A French six-lights chandelier in ormolu and cut cristal attributed to the Parisian firm Pessoneaux & Colomb. From an upper crown, decorated at the top with alternately stylized palmettes and acanthus and at the bottom with a conic bowl finished with a stylized pine cone, three chains run down to alternate arms of the central crown of the chandelier. The chains are composed of different types of finely designed ormolu shackles. Consecutively these are a rectangular shape with a semi-circular expansion on either side decorated with flower motifs and an oval aperture in which a faceted cut crystal element is mounted alternated with an element composed of back-to-back mounted flower buds. The final shackle is ring-shaped and runs round a branch of the chandelier.
The central crown is decorated on the outside with ribbons of stylized flower motifs and beaded edges.
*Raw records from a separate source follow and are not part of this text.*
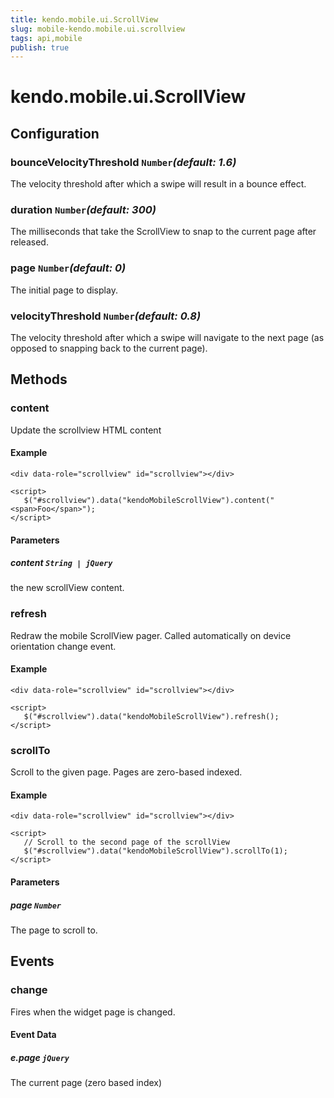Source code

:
 ```yaml
---
title: kendo.mobile.ui.ScrollView
slug: mobile-kendo.mobile.ui.scrollview
tags: api,mobile
publish: true
---
```


# kendo.mobile.ui.ScrollView

## Configuration

### bounceVelocityThreshold `Number`*(default: 1.6)*

 The velocity threshold after which a swipe will result in a bounce effect.

### duration `Number`*(default: 300)*

 The milliseconds that take the ScrollView to snap to the current page after released.

### page `Number`*(default: 0)*

 The initial page to display.

### velocityThreshold `Number`*(default: 0.8)*

 The velocity threshold after which a swipe will navigate to the next page (as opposed to snapping back to the current page).

## Methods

### content

Update the scrollview HTML content

#### Example

    <div data-role="scrollview" id="scrollview"></div>
    
    <script>
       $("#scrollview").data("kendoMobileScrollView").content("<span>Foo</span>");
    </script>

#### Parameters

##### content `String | jQuery`

the new scrollView content.

### refresh

Redraw the mobile ScrollView pager. Called automatically on device orientation change event.

#### Example

    <div data-role="scrollview" id="scrollview"></div>
    
    <script>
       $("#scrollview").data("kendoMobileScrollView").refresh();
    </script>

### scrollTo

Scroll to the given page. Pages are zero-based indexed.

#### Example

    <div data-role="scrollview" id="scrollview"></div>
    
    <script>
       // Scroll to the second page of the scrollView
       $("#scrollview").data("kendoMobileScrollView").scrollTo(1);
    </script>

#### Parameters

##### page `Number`

The page to scroll to.

## Events

### change

Fires when the widget page is changed.

#### Event Data

##### e.page `jQuery`

The current page (zero based index)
On the inside at the top as well as at the bottom a hemispherical bowl of cut crystal is mounted. The lower bowl is finished at the bottom by an ormolu pine cone surrounded by a cut crystal cuff in the shape of a flower. The upper bowl is topped by an ormolu ornament in the shape of a brazier.
From the central crown six trumpet shaped branches decorated with flower motifs curl up. The branches end in stylized flower buds at the bottom and at the top in cut crystal drip trays on which vase-shaped candle holders are mounted. The candle holders are decorated with swans.
Although very few information about the Parisian enterprise Pessoneaux & Colomb is available, we know that the Swedish King Carl XIV Johann (1763-1844) commissioned three very similar chandeliers for the castle Rosendal. The company was an important supplier of chandeliers, candelabra, and clocks. Later on the company also supplied furniture and fabrics to an important clientele. The enterprise was run by Etienne Pessoneaux and Jean Charles Antoine Barthélémy Colomb as a “Societé” of which the stock was very much in demand by its shareholders. Among them were mostly Parisian business men like Monsieur Maupetit of the Rue Clarry, but also the honorable gentlemen A.-J. and A. Obert who ran an affiliate company of Pessoneaux & Colomb at the Kalverstraat in Amsterdam. Colomb died on March 31. 1833 in Paris, after which event his widow tried to continue the company. Unfortunately she was forced to file for bankruptcy in 1834.